Machine Learning for Atomic Forces in a Crystalline Solid: Transferability to Various Temperatures
Teppei Suzuki, Ryo Tamura, Tsuyoshi Miyazaki

TL;DR
This paper demonstrates that a machine learning model trained on high-temperature quantum data can accurately predict atomic forces in crystalline silicon across a wide temperature range, showing transferability to larger systems.
Contribution
The study introduces a transferability approach for ML models trained at high temperatures to predict atomic forces across various temperatures and system sizes.
Findings
Force prediction errors below 2% across 300-1650 K
Model transferability to larger systems verified
Effective use of kernel ridge regression with atomic fingerprints
Abstract
Recently, machine learning has emerged as an alternative, powerful approach for predicting quantum-mechanical properties of molecules and solids.
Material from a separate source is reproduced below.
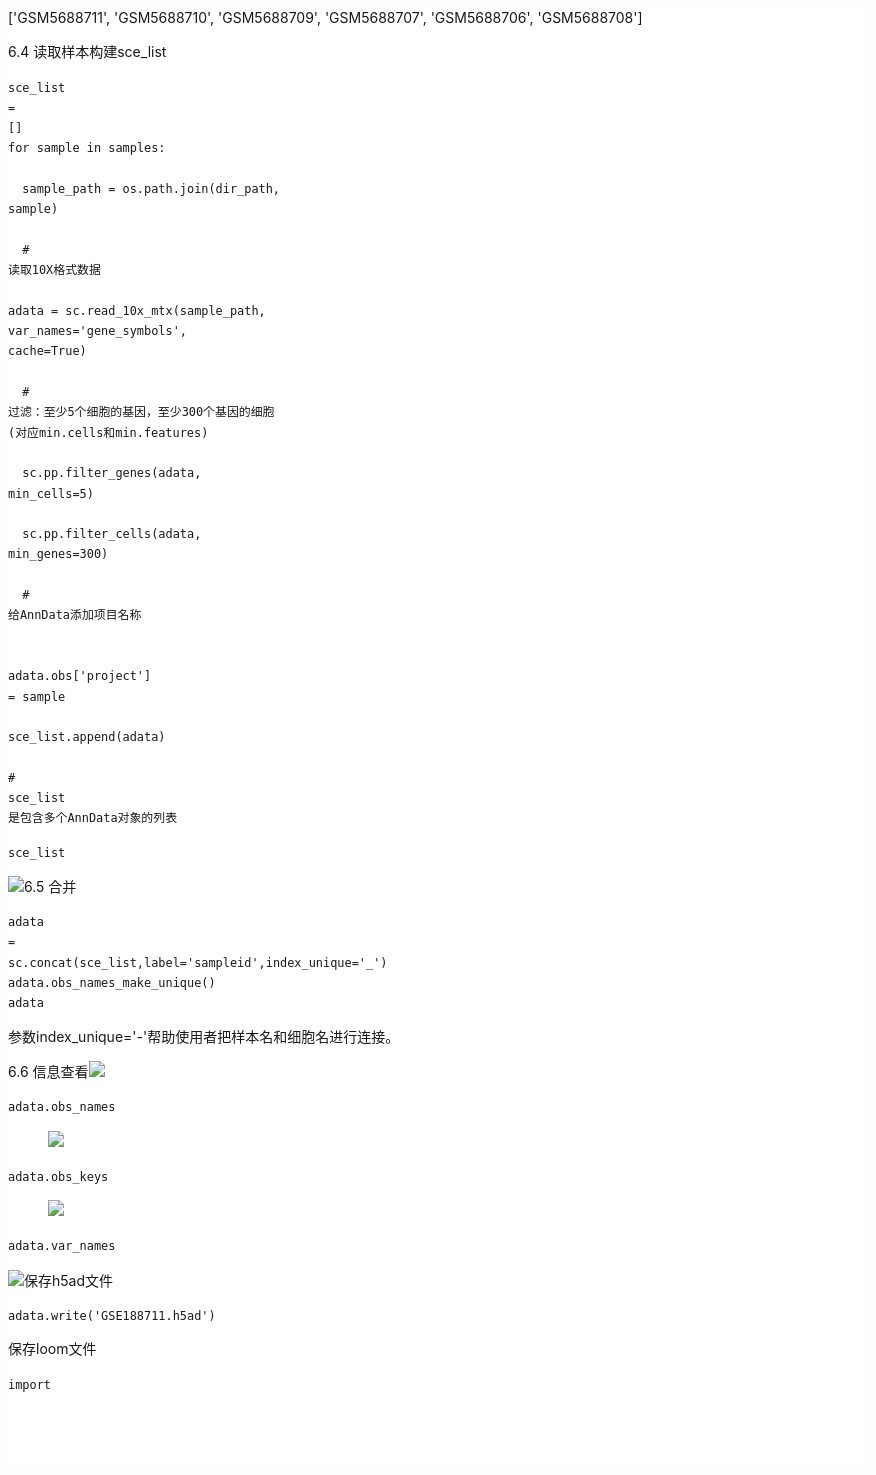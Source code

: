 ['GSM5688711', 'GSM5688710', 'GSM5688709', 'GSM5688707', 'GSM5688706', 'GSM5688708']</span></span><span leaf=""><br></span></code></pre><p data-tool="mdnice编辑器"><span leaf="">6.4 读取样本构建sce_list</span></p><pre data-tool="mdnice编辑器"><span data-cacheurl="" data-remoteid=""></span><code><span leaf="">sce_list = []</span><span leaf=""><br></span><span><span leaf="">for</span></span><span leaf=""> sample </span><span><span leaf="">in</span></span><span leaf=""> samples:</span><span leaf=""><br></span><span leaf="">    sample_path = os.path.join(dir_path, sample)</span><span leaf=""><br></span><span leaf="">    </span><span><span leaf=""># 读取10X格式数据</span></span><span leaf=""><br></span><span leaf="">    adata = sc.read_10x_mtx(sample_path, var_names=</span><span><span leaf="">'gene_symbols'</span></span><span leaf="">, cache=True)</span><span leaf=""><br></span><span leaf="">    </span><span><span leaf=""># 过滤：至少5个细胞的基因，至少300个基因的细胞 (对应min.cells和min.features)</span></span><span leaf=""><br></span><span leaf="">    sc.pp.filter_genes(adata, min_cells=</span><span><span leaf="">5</span></span><span leaf="">)</span><span leaf=""><br></span><span leaf="">    sc.pp.filter_cells(adata, min_genes=</span><span><span leaf="">300</span></span><span leaf="">)</span><span leaf=""><br></span><span leaf="">    </span><span><span leaf=""># 给AnnData添加项目名称</span></span><span leaf=""><br></span><span leaf="">    adata.obs[</span><span><span leaf="">'project'</span></span><span leaf="">] = sample</span><span leaf=""><br></span><span leaf="">    sce_list.append(adata)</span><span leaf=""><br></span><span leaf=""><br></span><span><span leaf=""># sce_list 是包含多个AnnData对象的列表</span></span><span leaf=""><br></span></code></pre><pre data-tool="mdnice编辑器"><span data-cacheurl="" data-remoteid=""></span><code><span leaf="">sce_list</span><span leaf=""><br></span></code></pre><p data-tool="mdnice编辑器"><span leaf=""><img data-src="https://mmbiz.qpic.cn/mmbiz_png/siaia0BDGJdjSZCSbTjdjgiaqtJy9PIwiafAn0lUT6mqeSEKK8oK4rINmLjcPia60e7zFiawm3jHx1XSib1aOTq6kMU0Q/640?wx_fmt=png&amp;from=appmsg" data-ratio="0.7535885167464115" data-type="png" data-w="418" data-imgfileid="100046474" src="https://mmbiz.qpic.cn/mmbiz_png/siaia0BDGJdjSZCSbTjdjgiaqtJy9PIwiafAn0lUT6mqeSEKK8oK4rINmLjcPia60e7zFiawm3jHx1XSib1aOTq6kMU0Q/640?wx_fmt=png&amp;from=appmsg">6.5 合并</span></p><pre data-tool="mdnice编辑器"><span data-cacheurl="" data-remoteid=""></span><code><span leaf="">adata = sc.concat(sce_list,label=</span><span><span leaf="">'sampleid'</span></span><span leaf="">,index_unique=</span><span><span leaf="">'_'</span></span><span leaf="">)</span><span leaf=""><br></span><span leaf="">adata.obs_names_make_unique()</span><span leaf=""><br></span><span leaf="">adata</span><span leaf=""><br></span></code></pre><p data-tool="mdnice编辑器"><span leaf="">参数index_unique='-'帮助使用者把样本名和细胞名进行连接。</span></p><p data-tool="mdnice编辑器"><span leaf="">6.6 信息查看<img data-src="https://mmbiz.qpic.cn/mmbiz_png/siaia0BDGJdjSZCSbTjdjgiaqtJy9PIwiafALbmml9NXdWklxibfCNQzJe7eBJuPH2SnDBeS8vic8NNlEN0b794PsB9g/640?wx_fmt=png&amp;from=appmsg" data-ratio="0.44821731748726656" data-type="png" data-w="589" data-imgfileid="100046472" src="https://mmbiz.qpic.cn/mmbiz_png/siaia0BDGJdjSZCSbTjdjgiaqtJy9PIwiafALbmml9NXdWklxibfCNQzJe7eBJuPH2SnDBeS8vic8NNlEN0b794PsB9g/640?wx_fmt=png&amp;from=appmsg"></span></p><pre data-tool="mdnice编辑器"><span data-cacheurl="" data-remoteid=""></span><code><span leaf="">adata.obs_names</span><span leaf=""><br></span></code></pre><figure data-tool="mdnice编辑器"><span leaf=""><img data-src="https://mmbiz.qpic.cn/mmbiz_png/siaia0BDGJdjSZCSbTjdjgiaqtJy9PIwiafA7rN7GBibkMEw7Wof159kSSbHrS4X3r5UWL4et3sV6mGysSRI2uNM63A/640?wx_fmt=png&amp;from=appmsg" data-ratio="0.2759146341463415" data-type="png" data-w="656" data-imgfileid="100046473" src="https://mmbiz.qpic.cn/mmbiz_png/siaia0BDGJdjSZCSbTjdjgiaqtJy9PIwiafA7rN7GBibkMEw7Wof159kSSbHrS4X3r5UWL4et3sV6mGysSRI2uNM63A/640?wx_fmt=png&amp;from=appmsg"></span></figure><pre data-tool="mdnice编辑器"><span data-cacheurl="" data-remoteid=""></span><code><span leaf="">adata.obs_keys</span><span leaf=""><br></span></code></pre><figure data-tool="mdnice编辑器"><span leaf=""><img data-imgfileid="100046477" data-ratio="0.06647398843930635" data-src="https://mmbiz.qpic.cn/mmbiz_png/siaia0BDGJdjSZCSbTjdjgiaqtJy9PIwiafA5OjW03MutpdhNKH7vs90icdbsw6nljkdP7jibUa5OMxeSBibBVeDtEUsQ/640?wx_fmt=png&amp;from=appmsg" data-type="png" data-w="692" src="https://mmbiz.qpic.cn/mmbiz_png/siaia0BDGJdjSZCSbTjdjgiaqtJy9PIwiafA5OjW03MutpdhNKH7vs90icdbsw6nljkdP7jibUa5OMxeSBibBVeDtEUsQ/640?wx_fmt=png&amp;from=appmsg"></span></figure><pre data-tool="mdnice编辑器"><span data-cacheurl="" data-remoteid=""></span><code><span leaf="">adata.var_names</span><span leaf=""><br></span></code></pre><p data-tool="mdnice编辑器"><span leaf=""><img data-imgfileid="100046481" data-ratio="0.20875420875420875" data-src="https://mmbiz.qpic.cn/mmbiz_png/siaia0BDGJdjSZCSbTjdjgiaqtJy9PIwiafAicic568miaV7wtgEWGOyL72PibQwpibqalsgHSXoxJvJruqHGHKUicxkA8jw/640?wx_fmt=png&amp;from=appmsg" data-type="png" data-w="594" src="https://mmbiz.qpic.cn/mmbiz_png/siaia0BDGJdjSZCSbTjdjgiaqtJy9PIwiafAicic568miaV7wtgEWGOyL72PibQwpibqalsgHSXoxJvJruqHGHKUicxkA8jw/640?wx_fmt=png&amp;from=appmsg">保存h5ad文件</span></p><pre data-tool="mdnice编辑器"><span data-cacheurl="" data-remoteid=""></span><code><span leaf="">adata.write(</span><span><span leaf="">'GSE188711.h5ad'</span></span><span leaf="">)</span><span leaf=""><br></span></code></pre><p data-tool="mdnice编辑器"><span leaf="">保存loom文件</span></p><pre data-tool="mdnice编辑器"><span data-cacheurl="" data-remoteid=""></span><code><span leaf="">import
Here, using kernel ridge regression and atomic fingerprints representing local environments of atoms, we trained a machine-learning model on a crystalline silicon system in order to directly predict the atomic forces at a wide range of temperatures. Our idea is to construct a machine-learning model using a quantum-mechanical data set taken from canonical-ensemble simulations at a higher temperature, or an upper bound of the temperature range. With our model, the force prediction errors were about 2% or smaller with respect to the corresponding force ranges, in the temperature region between 300 and 1650 K. We also verified the applicability to a larger system, ensuring the transferability with respect to system size.